On February 20, 1985, the Wilsons indicated that they intended to default on the contract unless Hawkins agreed to a revision of its terms. They alleged that Hawkins had misrepresented the financial and physical condition of the business. Gregory advised Hawkins of the terms of a proposed addendum to the contract, which reduced the selling price and interest rate provided for in the original agreement. On the basis of Gregory’s advice, Hawkins agreed to the reductions.

On February 21, 1985, Gregory prepared and presented to Hawkins an indemnity agreement related to the sale of the business. The agreement provided that for a period of five years after the sale Hawkins would “hold harmless the Wilsons from and against any and all cost, expense, liability, damage or other deficiency resulting from any misrepresentations by [Hawkins].” Gregory testified that it was his custom to have such agreements available “in other closings of this nature.” There was no indication that the Wilsons ever requested such an agreement. However, Gregory mailed the agreement to the Wilsons.

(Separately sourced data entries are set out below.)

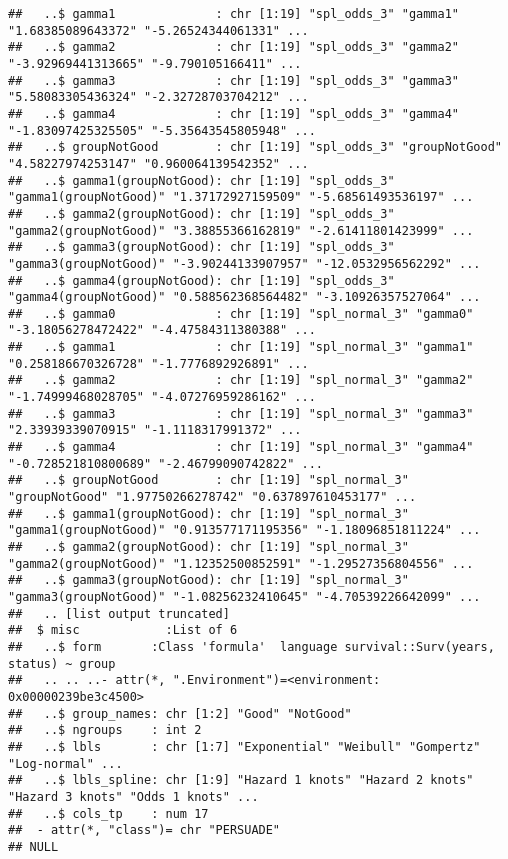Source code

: \documentclass[
]{article}
\begin{document}
\begin{verbatim}
##   ..$ gamma1              : chr [1:19] "spl_odds_3" "gamma1" "1.68385089643372" "-5.26524344061331" ...
##   ..$ gamma2              : chr [1:19] "spl_odds_3" "gamma2" "-3.92969441313665" "-9.790105166411" ...
##   ..$ gamma3              : chr [1:19] "spl_odds_3" "gamma3" "5.58083305436324" "-2.32728703704212" ...
##   ..$ gamma4              : chr [1:19] "spl_odds_3" "gamma4" "-1.83097425325505" "-5.35643545805948" ...
##   ..$ groupNotGood        : chr [1:19] "spl_odds_3" "groupNotGood" "4.58227974253147" "0.960064139542352" ...
##   ..$ gamma1(groupNotGood): chr [1:19] "spl_odds_3" "gamma1(groupNotGood)" "1.37172927159509" "-5.68561493536197" ...
##   ..$ gamma2(groupNotGood): chr [1:19] "spl_odds_3" "gamma2(groupNotGood)" "3.38855366162819" "-2.61411801423999" ...
##   ..$ gamma3(groupNotGood): chr [1:19] "spl_odds_3" "gamma3(groupNotGood)" "-3.90244133907957" "-12.0532956562292" ...
##   ..$ gamma4(groupNotGood): chr [1:19] "spl_odds_3" "gamma4(groupNotGood)" "0.588562368564482" "-3.10926357527064" ...
##   ..$ gamma0              : chr [1:19] "spl_normal_3" "gamma0" "-3.18056278472422" "-4.47584311380388" ...
##   ..$ gamma1              : chr [1:19] "spl_normal_3" "gamma1" "0.258186670326728" "-1.7776892926891" ...
##   ..$ gamma2              : chr [1:19] "spl_normal_3" "gamma2" "-1.74999468028705" "-4.07276959286162" ...
##   ..$ gamma3              : chr [1:19] "spl_normal_3" "gamma3" "2.33939339070915" "-1.1118317991372" ...
##   ..$ gamma4              : chr [1:19] "spl_normal_3" "gamma4" "-0.728521810800689" "-2.46799090742822" ...
##   ..$ groupNotGood        : chr [1:19] "spl_normal_3" "groupNotGood" "1.97750266278742" "0.637897610453177" ...
##   ..$ gamma1(groupNotGood): chr [1:19] "spl_normal_3" "gamma1(groupNotGood)" "0.913577171195356" "-1.18096851811224" ...
##   ..$ gamma2(groupNotGood): chr [1:19] "spl_normal_3" "gamma2(groupNotGood)" "1.12352500852591" "-1.29527356804556" ...
##   ..$ gamma3(groupNotGood): chr [1:19] "spl_normal_3" "gamma3(groupNotGood)" "-1.08256232410645" "-4.70539226642099" ...
##   .. [list output truncated]
##  $ misc            :List of 6
##   ..$ form       :Class 'formula'  language survival::Surv(years, status) ~ group
##   .. .. ..- attr(*, ".Environment")=<environment: 0x00000239be3c4500> 
##   ..$ group_names: chr [1:2] "Good" "NotGood"
##   ..$ ngroups    : int 2
##   ..$ lbls       : chr [1:7] "Exponential" "Weibull" "Gompertz" "Log-normal" ...
##   ..$ lbls_spline: chr [1:9] "Hazard 1 knots" "Hazard 2 knots" "Hazard 3 knots" "Odds 1 knots" ...
##   ..$ cols_tp    : num 17
##  - attr(*, "class")= chr "PERSUADE"
## NULL
\end{verbatim}
\end{document}
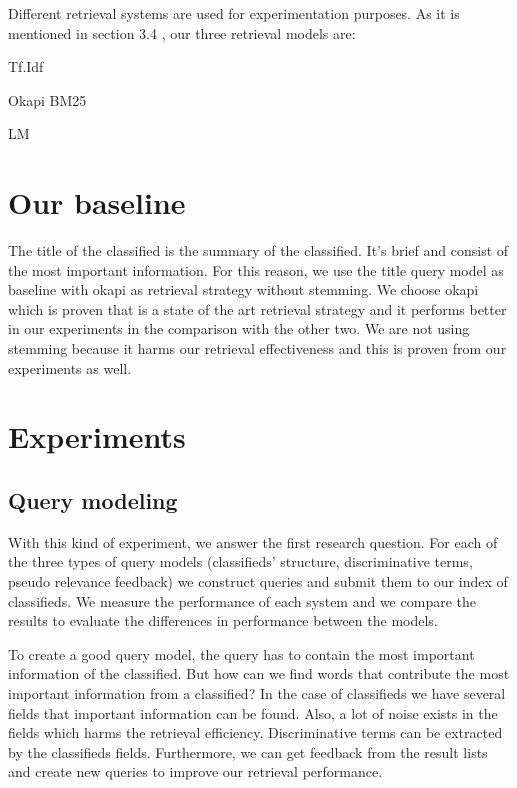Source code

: Different retrieval systems are used for experimentation purposes. As it is mentioned in section 3.4 , our three retrieval models are:
\begin{list}{.}{}
\item{Tf.Idf}
\item{Okapi BM25}
\item{LM}
\end{list}

\section{Our baseline}
The title of the classified is the summary of the classified. It's brief and consist of the most important information. For this reason, we use the title query model as baseline with okapi as retrieval strategy without stemming. We choose okapi which is proven that is a state of the art retrieval strategy and it performs better in our experiments in the comparison with the other two. We are not using stemming because it harms our retrieval effectiveness and this is proven from our experiments as well.


\section{Experiments}

\subsection{Query modeling}
With this kind of experiment, we answer the first research question. For each of the three types of query models (classifieds' structure, discriminative terms, pseudo relevance feedback) we construct queries and submit them to our index of classifieds. We measure the performance of each system and we compare the results to evaluate the differences in performance between the models.


To create a good query model, the query has to contain the most important information of the classified. But how can we find words that contribute the most important information from a classified? In the case of classifieds we have several fields that important information can be found. Also, a lot of noise exists in the fields which harms the retrieval efficiency. Discriminative terms can be extracted by the classifieds fields. Furthermore, we can get feedback from the result lists and create new queries to improve our retrieval performance.


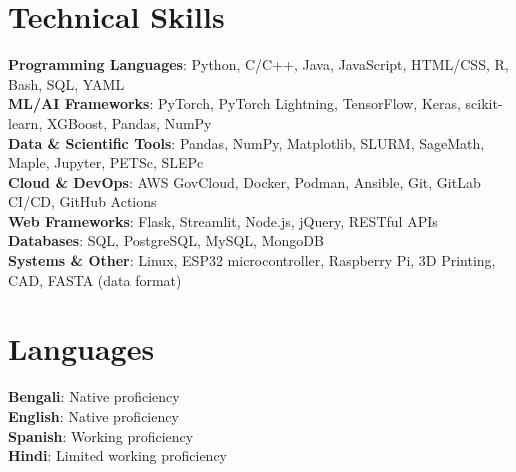 \documentclass[letterpaper,11pt]{article}
\begin{document}
\section{Technical Skills}
 \begin{itemize}[leftmargin=0.15in, label={}]
    \small{\item{
     \textbf{Programming Languages}{: Python, C/C++, Java, JavaScript, HTML/CSS, R, Bash, SQL, YAML} \\
     \textbf{ML/AI Frameworks}{: PyTorch, PyTorch Lightning, TensorFlow, Keras, scikit-learn, XGBoost, Pandas, NumPy} \\
     \textbf{Data \& Scientific Tools}{: Pandas, NumPy, Matplotlib, SLURM, SageMath, Maple, Jupyter, PETSc, SLEPc} \\
     \textbf{Cloud \& DevOps}{: AWS GovCloud, Docker, Podman, Ansible, Git, GitLab CI/CD, GitHub Actions} \\
     \textbf{Web Frameworks}{: Flask, Streamlit, Node.js, jQuery, RESTful APIs} \\
     \textbf{Databases}{: SQL, PostgreSQL, MySQL, MongoDB} \\
     \textbf{Systems \& Other}{: Linux, ESP32 microcontroller, Raspberry Pi, 3D Printing, CAD, FASTA (data format)}
    }}
 \end{itemize}

\section{Languages}
  \begin{itemize}[leftmargin=0.15in, label={}]
    \small{\item{
      \textbf{Bengali}{: Native proficiency} \\
      \textbf{English}{: Native proficiency} \\
      \textbf{Spanish}{: Working proficiency} \\
      \textbf{Hindi}{: Limited working proficiency}
    }}
  \end{itemize}

\end{document}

Hawkins testified that she questioned Gregory about the indemnity agreement when he presented it to her. She testified that Gregory indicated it was not a part of the contract and that it just made her responsible for any “operational debts” she might have. She further testified that Gregory told her he had forgotten to have her sign the agreement earlier and that he only wanted to put it in his file in case he ever needed it.

The Wilsons subsequently sued Hawkins (the Wilson suit), alleging that she had misrepresented the condition of the business and its attendant property. The Wilsons alleged alternative theories of liability, relying both upon fraud and the indemnity agreement. Judgment was ultimately rendered for Hawkins on the ground that the statute of limitations had run on the claim of fraud and that the indemnity agreement did not provide for a recovery for innocent misstatements of fact under a theory of con *474 structive fraud, but only for actual fraud, which was not supported by the evidence. Hawkins testified that she expended over $18,000 defending the Wilson suit, but presented no expert or other evidence relating the costs incurred as to each of the individual theories of liability.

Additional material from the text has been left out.